Düsseldorf Der deutsche Leitindex Dax schließt am Donnerstag im Plus. Er geht 0,55 Prozent höher bei 12.457 Punkten aus dem Handel. Nach einem schwachen Auftakt hatte der Dax am Donnerstagnachmittag gestützt von einem freundlichen Handelsstart an der Wall Street Gewinne verzeichnet. Der Euro Stoxx 50 schloss 0,7 Prozent höher bei 3552 Zählern.
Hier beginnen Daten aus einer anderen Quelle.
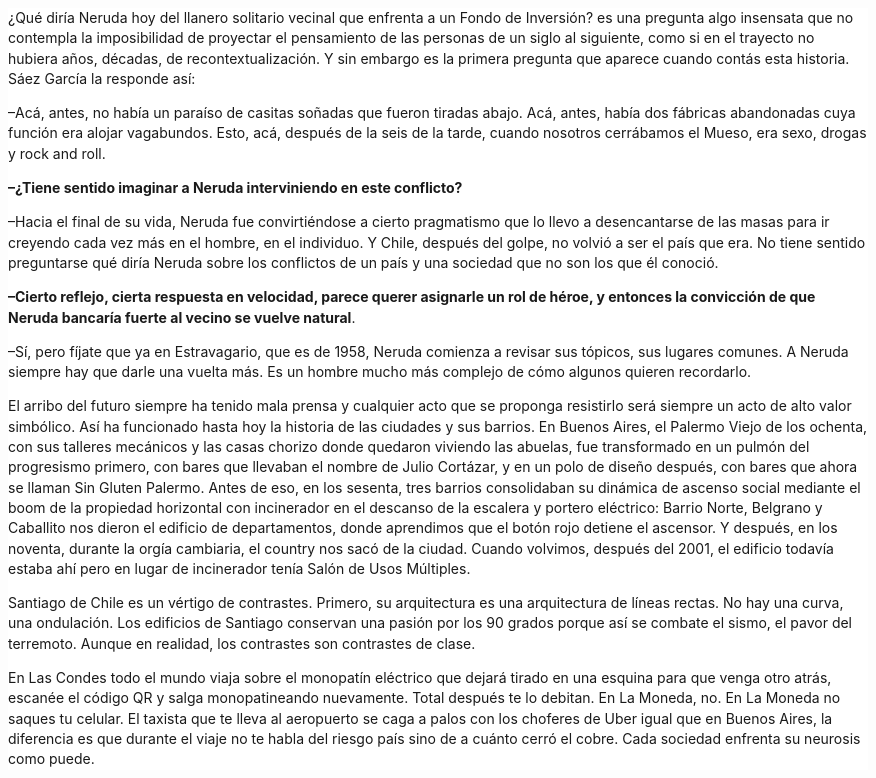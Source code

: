 ¿Qué diría Neruda hoy del llanero solitario vecinal que enfrenta a un
Fondo de Inversión? es una pregunta algo insensata que no contempla la
imposibilidad de proyectar el pensamiento de las personas de un siglo al
siguiente, como si en el trayecto no hubiera años, décadas, de
recontextualización. Y sin embargo es la primera pregunta que aparece cuando
contás esta historia. Sáez García la responde así:

–Acá, antes, no había un paraíso de casitas soñadas que fueron tiradas
abajo. Acá, antes, había dos fábricas abandonadas cuya función era alojar
vagabundos. Esto, acá, después de la seis de la tarde, cuando nosotros
cerrábamos el Mueso, era sexo, drogas y rock and roll.

**–¿Tiene sentido
imaginar a Neruda interviniendo en este conflicto?**

–Hacia el final de su vida, Neruda fue convirtiéndose a cierto
pragmatismo que lo llevo a desencantarse de las masas para ir creyendo cada vez
más en el hombre, en el individuo. Y Chile, después del golpe, no volvió a ser
el país que era. No tiene sentido preguntarse qué diría Neruda sobre los
conflictos de un país y una sociedad que no son los que él conoció.

**–Cierto reflejo, cierta
respuesta en velocidad, parece querer asignarle un rol de héroe, y entonces la convicción
de que Neruda bancaría fuerte al vecino se vuelve natural**.

–Sí, pero fíjate que ya en Estravagario, que es de 1958, Neruda comienza
a revisar sus tópicos, sus lugares
comunes. A Neruda siempre hay que darle una vuelta más. Es un hombre mucho más
complejo de cómo algunos quieren recordarlo. 

El arribo del futuro siempre ha tenido mala prensa y cualquier acto que
se proponga resistirlo será siempre un acto de alto valor simbólico. Así ha
funcionado hasta hoy la historia de las ciudades y sus barrios. En Buenos
Aires, el Palermo Viejo de los ochenta, con sus talleres mecánicos y las casas
chorizo donde quedaron viviendo las abuelas, fue transformado en un pulmón del
progresismo primero, con bares que llevaban el nombre de Julio Cortázar, y en
un polo de diseño después, con bares que ahora se llaman Sin Gluten Palermo. Antes
de eso, en los sesenta, tres barrios consolidaban su dinámica de ascenso social
mediante el boom de la propiedad horizontal con incinerador en el descanso de
la escalera y portero eléctrico: Barrio Norte, Belgrano y Caballito nos dieron
el edificio de departamentos, donde aprendimos que el botón rojo detiene el
ascensor. Y después, en los noventa, durante la orgía cambiaria, el country nos
sacó de la ciudad. Cuando volvimos, después del 2001, el edificio todavía
estaba ahí pero en lugar de incinerador tenía Salón de Usos Múltiples. 

Santiago de Chile es un vértigo de contrastes. Primero, su arquitectura
es una arquitectura de líneas rectas. No hay una curva, una ondulación. Los
edificios de Santiago conservan una pasión por los 90 grados porque así se
combate el sismo, el pavor del terremoto. Aunque en realidad, los contrastes
son contrastes de clase. 

En Las Condes todo el mundo viaja sobre el monopatín eléctrico que
dejará tirado en una esquina para que venga otro atrás, escanée el código QR y
salga monopatineando nuevamente. Total después te lo debitan. En La Moneda, no.
En La Moneda no saques tu celular. El taxista que te lleva al aeropuerto se
caga a palos con los choferes de Uber igual que en Buenos Aires, la diferencia
es que durante el viaje no te habla del riesgo país sino de a cuánto cerró el
cobre. Cada sociedad enfrenta su neurosis como puede.
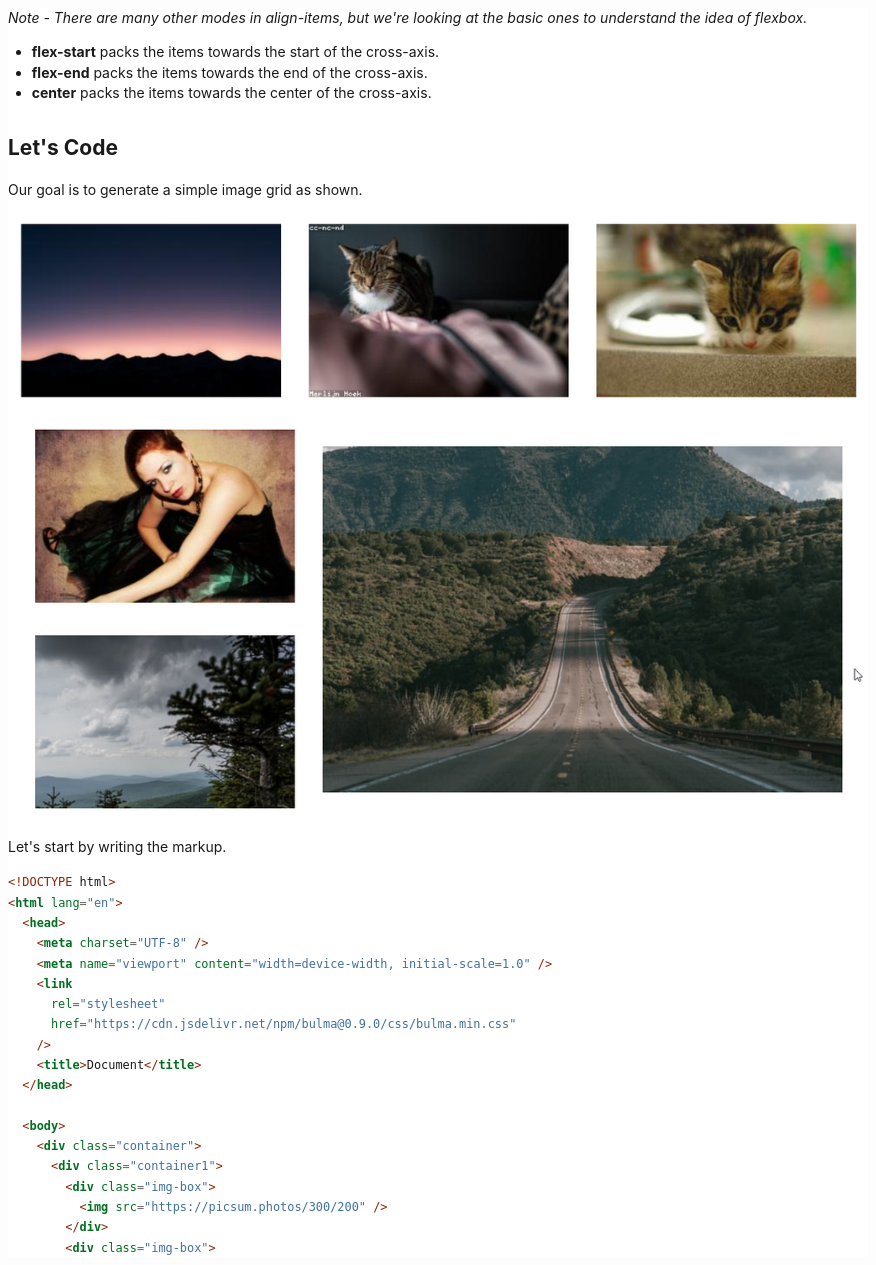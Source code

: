 *Note - There are many other modes in align-items, but we're looking at the basic ones to understand the idea of flexbox.*

- **flex-start** packs the items towards the start of the cross-axis.
- **flex-end** packs the items towards the end of the cross-axis.
- **center** packs the items towards the center of the cross-axis.

## Let's Code

Our goal is to generate a simple image grid as shown.

![Image Grid](/articles/css-flexbox/img-grid.png)

Let's start by writing the markup.

```html
<!DOCTYPE html>
<html lang="en">
  <head>
    <meta charset="UTF-8" />
    <meta name="viewport" content="width=device-width, initial-scale=1.0" />
    <link
      rel="stylesheet"
      href="https://cdn.jsdelivr.net/npm/bulma@0.9.0/css/bulma.min.css"
    />
    <title>Document</title>
  </head>

  <body>
    <div class="container">
      <div class="container1">
        <div class="img-box">
          <img src="https://picsum.photos/300/200" />
        </div>
        <div class="img-box">
```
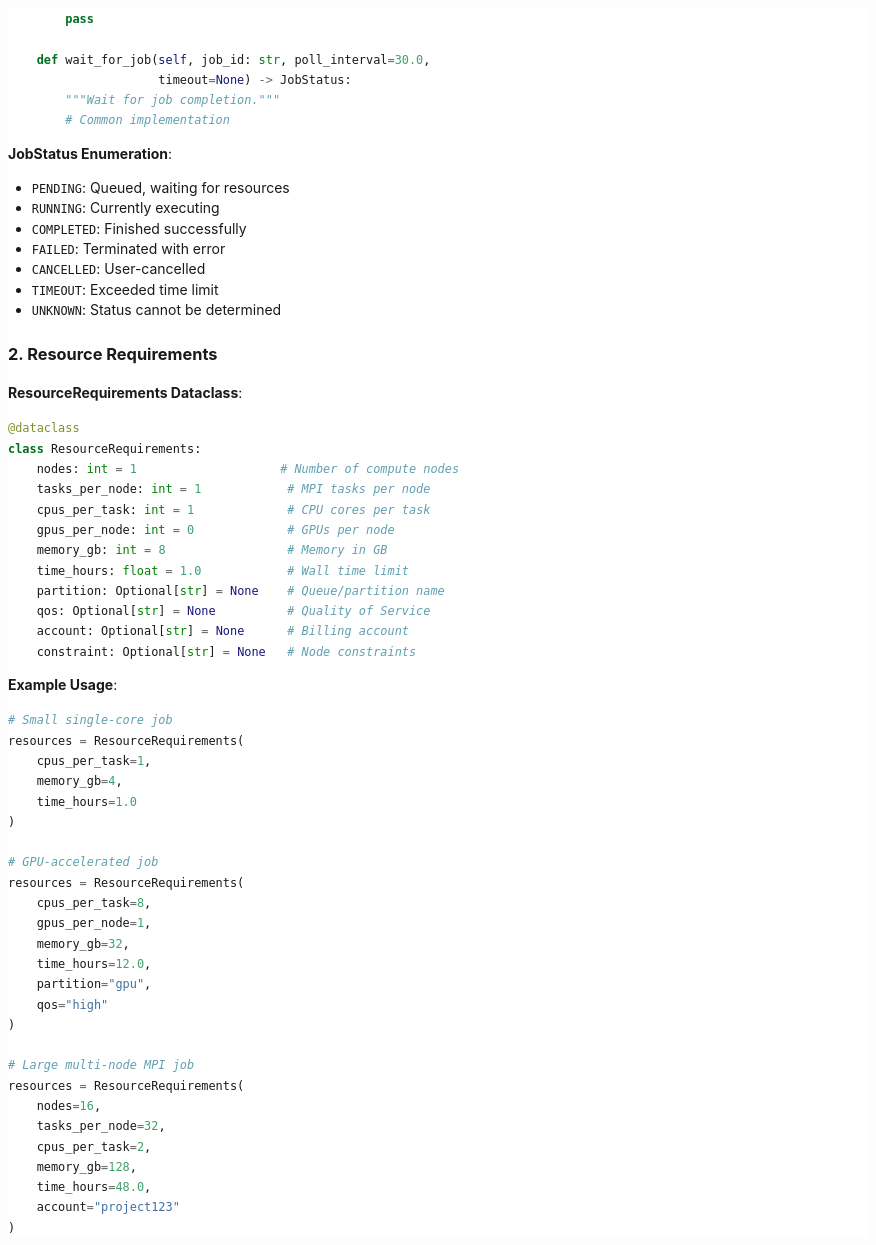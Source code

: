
 ```python
        pass

    def wait_for_job(self, job_id: str, poll_interval=30.0,
                     timeout=None) -> JobStatus:
        """Wait for job completion."""
        # Common implementation
```

**JobStatus Enumeration**:
- `PENDING`: Queued, waiting for resources
- `RUNNING`: Currently executing
- `COMPLETED`: Finished successfully
- `FAILED`: Terminated with error
- `CANCELLED`: User-cancelled
- `TIMEOUT`: Exceeded time limit
- `UNKNOWN`: Status cannot be determined

### 2. Resource Requirements

**ResourceRequirements Dataclass**:
```python
@dataclass
class ResourceRequirements:
    nodes: int = 1                    # Number of compute nodes
    tasks_per_node: int = 1            # MPI tasks per node
    cpus_per_task: int = 1             # CPU cores per task
    gpus_per_node: int = 0             # GPUs per node
    memory_gb: int = 8                 # Memory in GB
    time_hours: float = 1.0            # Wall time limit
    partition: Optional[str] = None    # Queue/partition name
    qos: Optional[str] = None          # Quality of Service
    account: Optional[str] = None      # Billing account
    constraint: Optional[str] = None   # Node constraints
```

**Example Usage**:
```python
# Small single-core job
resources = ResourceRequirements(
    cpus_per_task=1,
    memory_gb=4,
    time_hours=1.0
)

# GPU-accelerated job
resources = ResourceRequirements(
    cpus_per_task=8,
    gpus_per_node=1,
    memory_gb=32,
    time_hours=12.0,
    partition="gpu",
    qos="high"
)

# Large multi-node MPI job
resources = ResourceRequirements(
    nodes=16,
    tasks_per_node=32,
    cpus_per_task=2,
    memory_gb=128,
    time_hours=48.0,
    account="project123"
)
```
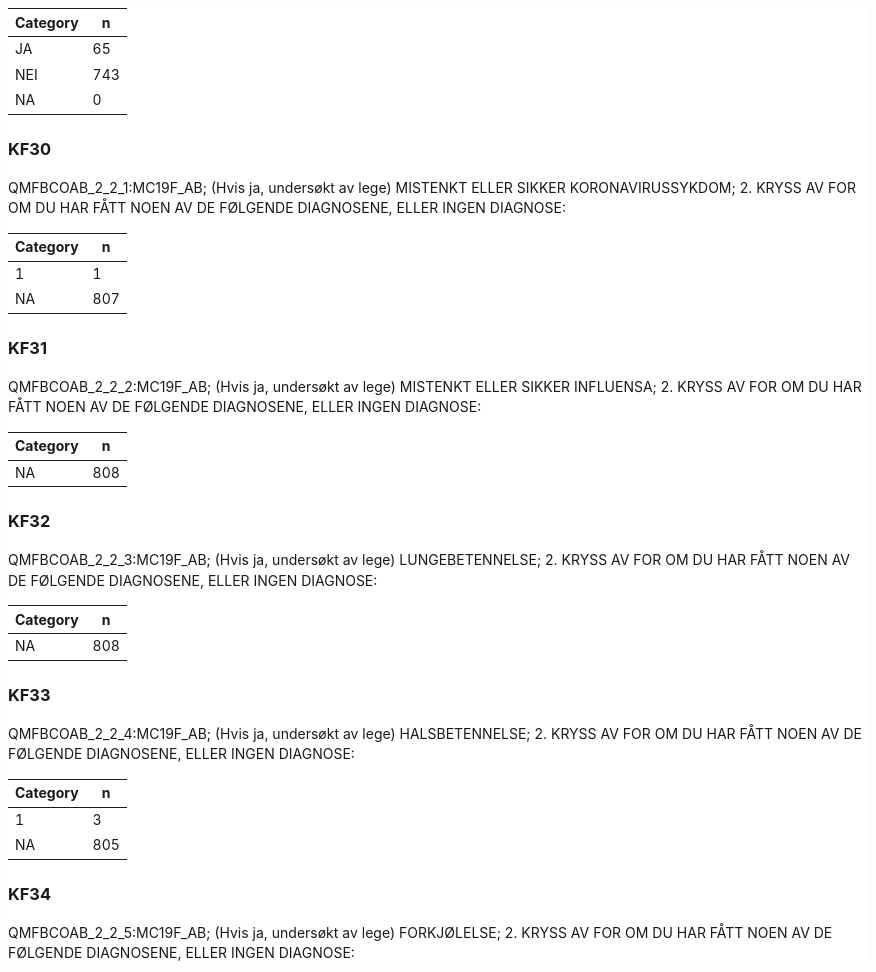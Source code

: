 
| Category | n |
| -------- | - |
| JA | 65 |
| NEI | 743 |
| NA | 0 |


### KF30
QMFBCOAB_2_2_1:MC19F_AB; (Hvis ja, undersøkt av lege) MISTENKT ELLER SIKKER KORONAVIRUSSYKDOM; 2. KRYSS AV FOR OM DU HAR FÅTT NOEN AV DE FØLGENDE DIAGNOSENE, ELLER INGEN DIAGNOSE:


| Category | n |
| -------- | - |
| 1 | 1 |
| NA | 807 |


### KF31
QMFBCOAB_2_2_2:MC19F_AB; (Hvis ja, undersøkt av lege) MISTENKT ELLER SIKKER INFLUENSA; 2. KRYSS AV FOR OM DU HAR FÅTT NOEN AV DE FØLGENDE DIAGNOSENE, ELLER INGEN DIAGNOSE:


| Category | n |
| -------- | - |
| NA | 808 |


### KF32
QMFBCOAB_2_2_3:MC19F_AB; (Hvis ja, undersøkt av lege) LUNGEBETENNELSE; 2. KRYSS AV FOR OM DU HAR FÅTT NOEN AV DE FØLGENDE DIAGNOSENE, ELLER INGEN DIAGNOSE:


| Category | n |
| -------- | - |
| NA | 808 |


### KF33
QMFBCOAB_2_2_4:MC19F_AB; (Hvis ja, undersøkt av lege) HALSBETENNELSE; 2. KRYSS AV FOR OM DU HAR FÅTT NOEN AV DE FØLGENDE DIAGNOSENE, ELLER INGEN DIAGNOSE:


| Category | n |
| -------- | - |
| 1 | 3 |
| NA | 805 |


### KF34
QMFBCOAB_2_2_5:MC19F_AB; (Hvis ja, undersøkt av lege) FORKJØLELSE; 2. KRYSS AV FOR OM DU HAR FÅTT NOEN AV DE FØLGENDE DIAGNOSENE, ELLER INGEN DIAGNOSE:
Die amerikanische Notenbank Federal Reserve hatte am Mittwoch zum zweiten Mal binnen weniger Wochen den Leitzins um einen Viertelpunkt gesenkt – auf die neue Spanne von 1,75 bis 2,0 Prozent. Die Entscheidung war jedoch umstritten: Drei Währungshüter stimmten gegen die Senkung.

Spekulationen, dass die Fed damit auf weitere Zinsschritte in diesem Jahr verzichten könnte, halfen an den europäischen Märkten vor allem Bankaktien. Niedrige Zinsen erschweren den Geldhäusern das Geschäft. Die Papiere der Deutschen Bank gewannen im Dax rund zwei Prozent, im Euro Stoxx 50 legten die Titel der Großbanken Societe Generale, Santander und ING jeweils über zwei Prozent zu.

Zuletzt hatte die Fed Ende Juli den Leitzins gesenkt – erstmals seit der Finanzkrise 2008/2009. Sieben von 17 Währungshütern signalisierten nun zugleich, dass sie dieses Jahr noch einmal nachlegen wollen.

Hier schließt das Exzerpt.